- Work to complete -
Scan the entries below and say how many lines contain "using". Write only the number.

- Materials provided -
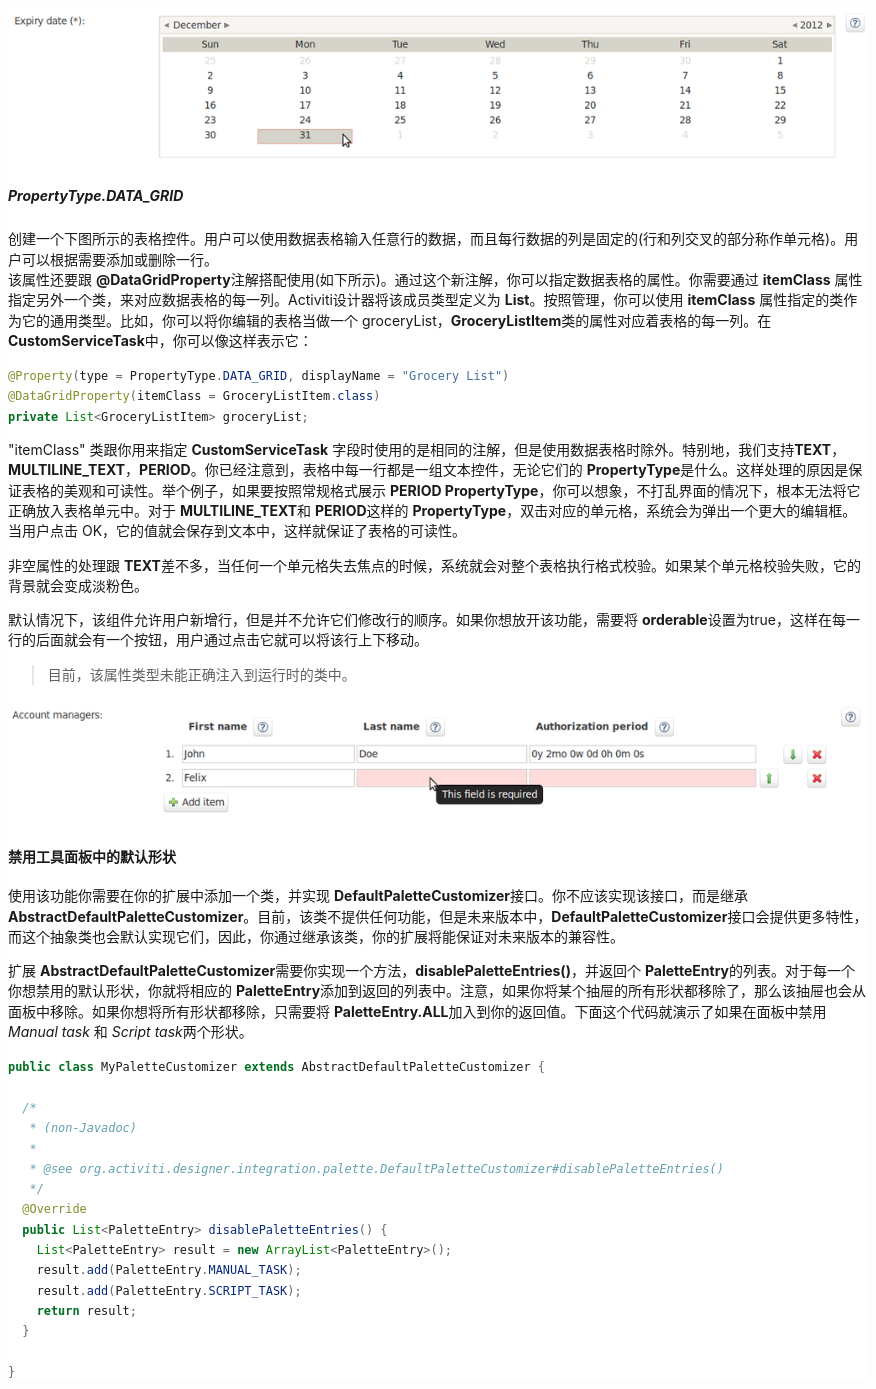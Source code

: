 ![日期选择器](/images/activiti/designer.property.date.picker.png)
##### PropertyType.DATA_GRID
创建一个下图所示的表格控件。用户可以使用数据表格输入任意行的数据，而且每行数据的列是固定的(行和列交叉的部分称作单元格)。用户可以根据需要添加或删除一行。  
该属性还要跟 **@DataGridProperty**注解搭配使用(如下所示)。通过这个新注解，你可以指定数据表格的属性。你需要通过 **itemClass** 属性指定另外一个类，来对应数据表格的每一列。Activiti设计器将该成员类型定义为 **List**。按照管理，你可以使用 **itemClass** 属性指定的类作为它的通用类型。比如，你可以将你编辑的表格当做一个 groceryList，**GroceryListItem**类的属性对应着表格的每一列。在 **CustomServiceTask**中，你可以像这样表示它：
```java
@Property(type = PropertyType.DATA_GRID, displayName = "Grocery List")
@DataGridProperty(itemClass = GroceryListItem.class)
private List<GroceryListItem> groceryList;
```
"itemClass" 类跟你用来指定 **CustomServiceTask** 字段时使用的是相同的注解，但是使用数据表格时除外。特别地，我们支持**TEXT**，**MULTILINE_TEXT**，**PERIOD**。你已经注意到，表格中每一行都是一组文本控件，无论它们的 **PropertyType**是什么。这样处理的原因是保证表格的美观和可读性。举个例子，如果要按照常规格式展示 **PERIOD PropertyType**，你可以想象，不打乱界面的情况下，根本无法将它正确放入表格单元中。对于 **MULTILINE_TEXT**和 **PERIOD**这样的 **PropertyType**，双击对应的单元格，系统会为弹出一个更大的编辑框。当用户点击 OK，它的值就会保存到文本中，这样就保证了表格的可读性。

非空属性的处理跟 **TEXT**差不多，当任何一个单元格失去焦点的时候，系统就会对整个表格执行格式校验。如果某个单元格校验失败，它的背景就会变成淡粉色。

默认情况下，该组件允许用户新增行，但是并不允许它们修改行的顺序。如果你想放开该功能，需要将 **orderable**设置为true，这样在每一行的后面就会有一个按钮，用户通过点击它就可以将该行上下移动。
> 目前，该属性类型未能正确注入到运行时的类中。


![表格控件](/images/activiti/designer.property.datagrid.png)
#### 禁用工具面板中的默认形状
使用该功能你需要在你的扩展中添加一个类，并实现 **DefaultPaletteCustomizer**接口。你不应该实现该接口，而是继承 **AbstractDefaultPaletteCustomizer**。目前，该类不提供任何功能，但是未来版本中，**DefaultPaletteCustomizer**接口会提供更多特性，而这个抽象类也会默认实现它们，因此，你通过继承该类，你的扩展将能保证对未来版本的兼容性。

扩展 **AbstractDefaultPaletteCustomizer**需要你实现一个方法，**disablePaletteEntries()**，并返回个 **PaletteEntry**的列表。对于每一个你想禁用的默认形状，你就将相应的 **PaletteEntry**添加到返回的列表中。注意，如果你将某个抽屉的所有形状都移除了，那么该抽屉也会从面板中移除。如果你想将所有形状都移除，只需要将 **PaletteEntry.ALL**加入到你的返回值。下面这个代码就演示了如果在面板中禁用 *Manual task* 和 *Script task*两个形状。
```java
public class MyPaletteCustomizer extends AbstractDefaultPaletteCustomizer {

  /*
   * (non-Javadoc)
   *
   * @see org.activiti.designer.integration.palette.DefaultPaletteCustomizer#disablePaletteEntries()
   */
  @Override
  public List<PaletteEntry> disablePaletteEntries() {
    List<PaletteEntry> result = new ArrayList<PaletteEntry>();
    result.add(PaletteEntry.MANUAL_TASK);
    result.add(PaletteEntry.SCRIPT_TASK);
    return result;
  }

}
```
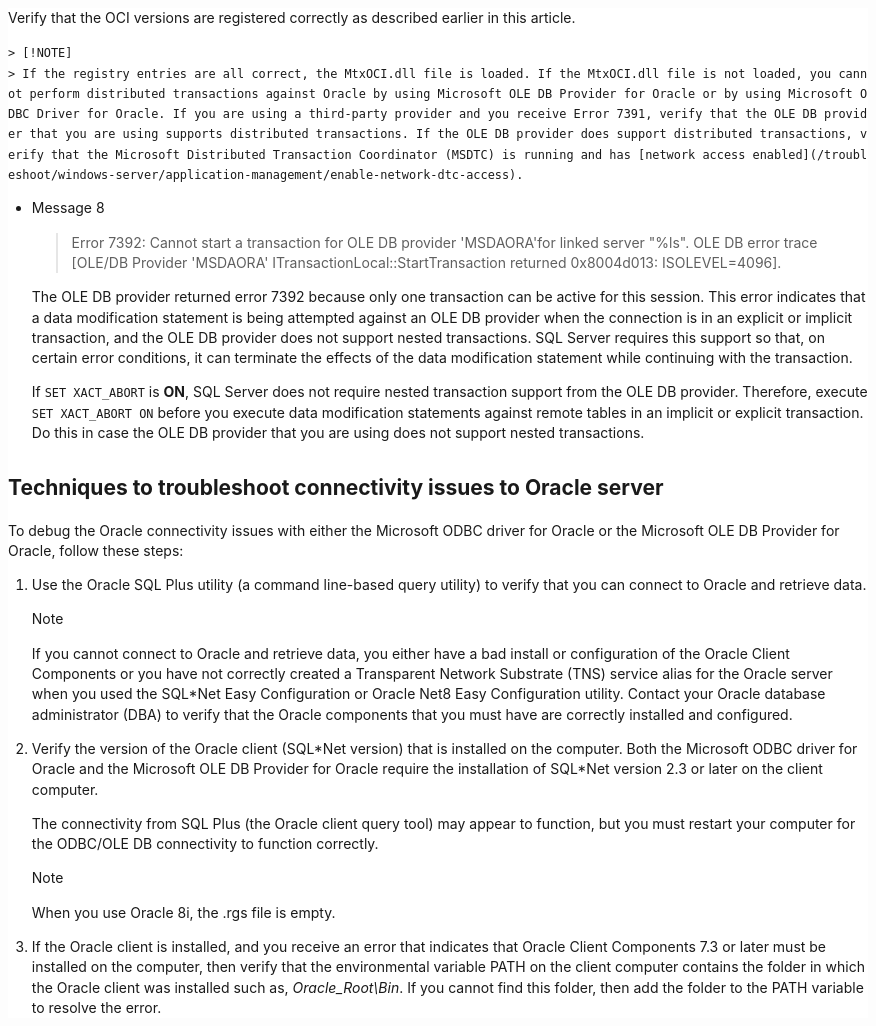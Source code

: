   Verify that the OCI versions are registered correctly as described earlier in this article.

    > [!NOTE]
    > If the registry entries are all correct, the MtxOCI.dll file is loaded. If the MtxOCI.dll file is not loaded, you cannot perform distributed transactions against Oracle by using Microsoft OLE DB Provider for Oracle or by using Microsoft ODBC Driver for Oracle. If you are using a third-party provider and you receive Error 7391, verify that the OLE DB provider that you are using supports distributed transactions. If the OLE DB provider does support distributed transactions, verify that the Microsoft Distributed Transaction Coordinator (MSDTC) is running and has [network access enabled](/troubleshoot/windows-server/application-management/enable-network-dtc-access).

- Message 8

  > Error 7392: Cannot start a transaction for OLE DB provider 'MSDAORA'for linked server "%ls". OLE DB error trace [OLE/DB Provider 'MSDAORA' ITransactionLocal::StartTransaction returned 0x8004d013: ISOLEVEL=4096].

  The OLE DB provider returned error 7392 because only one transaction can be active for this session. This error indicates that a data modification statement is being attempted against an OLE DB provider when the connection is in an explicit or implicit transaction, and the OLE DB provider does not support nested transactions. SQL Server requires this support so that, on certain error conditions, it can terminate the effects of the data modification statement while continuing with the transaction.

  If `SET XACT_ABORT` is **ON**, SQL Server does not require nested transaction support from the OLE DB provider. Therefore, execute `SET XACT_ABORT ON` before you execute data modification statements against remote tables in an implicit or explicit transaction. Do this in case the OLE DB provider that you are using does not support nested transactions.

## Techniques to troubleshoot connectivity issues to Oracle server

To debug the Oracle connectivity issues with either the Microsoft ODBC driver for Oracle or the Microsoft OLE DB Provider for Oracle, follow these steps:

1. Use the Oracle SQL Plus utility (a command line-based query utility) to verify that you can connect to Oracle and retrieve data.

   > [!NOTE]
   > If you cannot connect to Oracle and retrieve data, you either have a bad install or configuration of the Oracle Client Components or you have not correctly created a Transparent Network Substrate (TNS) service alias for the Oracle server when you used the SQL*Net Easy Configuration or Oracle Net8 Easy Configuration utility. Contact your Oracle database administrator (DBA) to verify that the Oracle components that you must have are correctly installed and configured.

1. Verify the version of the Oracle client (SQL\*Net version) that is installed on the computer. Both the Microsoft ODBC driver for Oracle and the Microsoft OLE DB Provider for Oracle require the installation of SQL*Net version 2.3 or later on the client computer.

   The connectivity from SQL Plus (the Oracle client query tool) may appear to function, but you must restart your computer for the ODBC/OLE DB connectivity to function correctly.

   > [!NOTE]
   > When you use Oracle 8i, the .rgs file is empty.

1. If the Oracle client is installed, and you receive an error that indicates that Oracle Client Components 7.3 or later must be installed on the computer, then verify that the environmental variable PATH on the client computer contains the folder in which the Oracle client was installed such as, *Oracle_Root\Bin*. If you cannot find this folder, then add the folder to the PATH variable to resolve the error.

- Answer to this task -
2